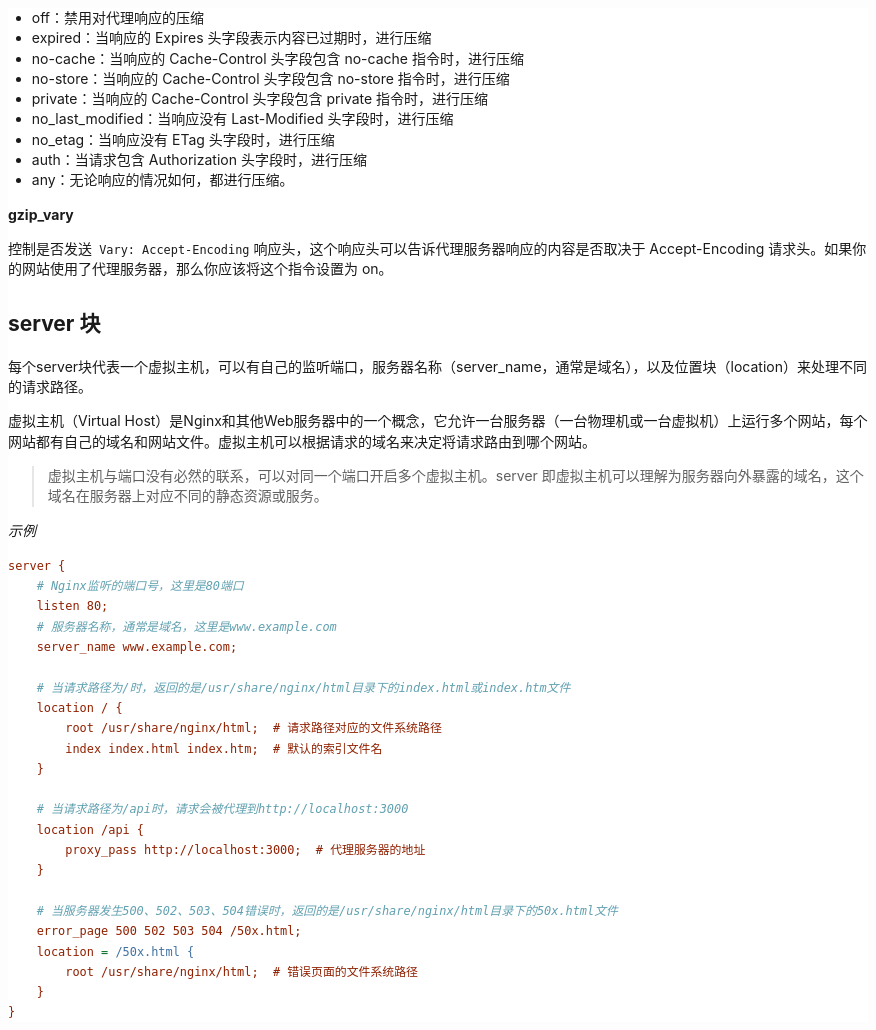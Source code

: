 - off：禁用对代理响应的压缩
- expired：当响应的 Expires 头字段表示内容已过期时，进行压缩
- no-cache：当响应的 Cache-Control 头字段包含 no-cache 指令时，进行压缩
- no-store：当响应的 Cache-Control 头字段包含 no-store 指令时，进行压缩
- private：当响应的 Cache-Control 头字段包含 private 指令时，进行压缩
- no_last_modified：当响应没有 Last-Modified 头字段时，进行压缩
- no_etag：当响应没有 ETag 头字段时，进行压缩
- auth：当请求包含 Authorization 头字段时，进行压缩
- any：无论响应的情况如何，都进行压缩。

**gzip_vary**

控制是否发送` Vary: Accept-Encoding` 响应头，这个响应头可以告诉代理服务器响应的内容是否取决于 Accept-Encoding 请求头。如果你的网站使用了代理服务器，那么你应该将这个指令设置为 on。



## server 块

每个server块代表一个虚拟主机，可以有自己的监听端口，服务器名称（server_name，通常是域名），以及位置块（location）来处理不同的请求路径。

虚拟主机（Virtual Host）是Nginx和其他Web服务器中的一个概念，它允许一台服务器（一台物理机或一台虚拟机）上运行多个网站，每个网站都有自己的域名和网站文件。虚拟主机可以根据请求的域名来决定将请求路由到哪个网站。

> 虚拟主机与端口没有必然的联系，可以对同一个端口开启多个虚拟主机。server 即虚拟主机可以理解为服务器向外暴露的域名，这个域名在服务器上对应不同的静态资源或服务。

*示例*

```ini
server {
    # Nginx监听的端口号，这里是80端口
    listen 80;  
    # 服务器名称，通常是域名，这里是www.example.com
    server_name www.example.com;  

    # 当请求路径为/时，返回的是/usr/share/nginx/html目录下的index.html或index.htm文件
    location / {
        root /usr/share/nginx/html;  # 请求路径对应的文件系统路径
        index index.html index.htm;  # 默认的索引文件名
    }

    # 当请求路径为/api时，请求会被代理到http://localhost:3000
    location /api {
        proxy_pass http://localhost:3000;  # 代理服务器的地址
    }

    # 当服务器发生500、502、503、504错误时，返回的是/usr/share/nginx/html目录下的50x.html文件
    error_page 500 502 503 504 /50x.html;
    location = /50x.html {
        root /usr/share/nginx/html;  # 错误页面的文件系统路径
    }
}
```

EXERCISE BRIEF — Copy the listing over exactly, skipping the pictures it holds.

EXERCISE ANSWER —
Source code

: - off：禁用对代理响应的压缩
- expired：当响应的 Expires 头字段表示内容已过期时，进行压缩
- no-cache：当响应的 Cache-Control 头字段包含 no-cache 指令时，进行压缩
- no-store：当响应的 Cache-Control 头字段包含 no-store 指令时，进行压缩
- private：当响应的 Cache-Control 头字段包含 private 指令时，进行压缩
- no_last_modified：当响应没有 Last-Modified 头字段时，进行压缩
- no_etag：当响应没有 ETag 头字段时，进行压缩
- auth：当请求包含 Authorization 头字段时，进行压缩
- any：无论响应的情况如何，都进行压缩。

**gzip_vary**

控制是否发送` Vary: Accept-Encoding` 响应头，这个响应头可以告诉代理服务器响应的内容是否取决于 Accept-Encoding 请求头。如果你的网站使用了代理服务器，那么你应该将这个指令设置为 on。



## server 块

每个server块代表一个虚拟主机，可以有自己的监听端口，服务器名称（server_name，通常是域名），以及位置块（location）来处理不同的请求路径。

虚拟主机（Virtual Host）是Nginx和其他Web服务器中的一个概念，它允许一台服务器（一台物理机或一台虚拟机）上运行多个网站，每个网站都有自己的域名和网站文件。虚拟主机可以根据请求的域名来决定将请求路由到哪个网站。

> 虚拟主机与端口没有必然的联系，可以对同一个端口开启多个虚拟主机。server 即虚拟主机可以理解为服务器向外暴露的域名，这个域名在服务器上对应不同的静态资源或服务。

*示例*

```ini
server {
    # Nginx监听的端口号，这里是80端口
    listen 80;  
    # 服务器名称，通常是域名，这里是www.example.com
    server_name www.example.com;  

    # 当请求路径为/时，返回的是/usr/share/nginx/html目录下的index.html或index.htm文件
    location / {
        root /usr/share/nginx/html;  # 请求路径对应的文件系统路径
        index index.html index.htm;  # 默认的索引文件名
    }

    # 当请求路径为/api时，请求会被代理到http://localhost:3000
    location /api {
        proxy_pass http://localhost:3000;  # 代理服务器的地址
    }

    # 当服务器发生500、502、503、504错误时，返回的是/usr/share/nginx/html目录下的50x.html文件
    error_page 500 502 503 504 /50x.html;
    location = /50x.html {
        root /usr/share/nginx/html;  # 错误页面的文件系统路径
    }
}
```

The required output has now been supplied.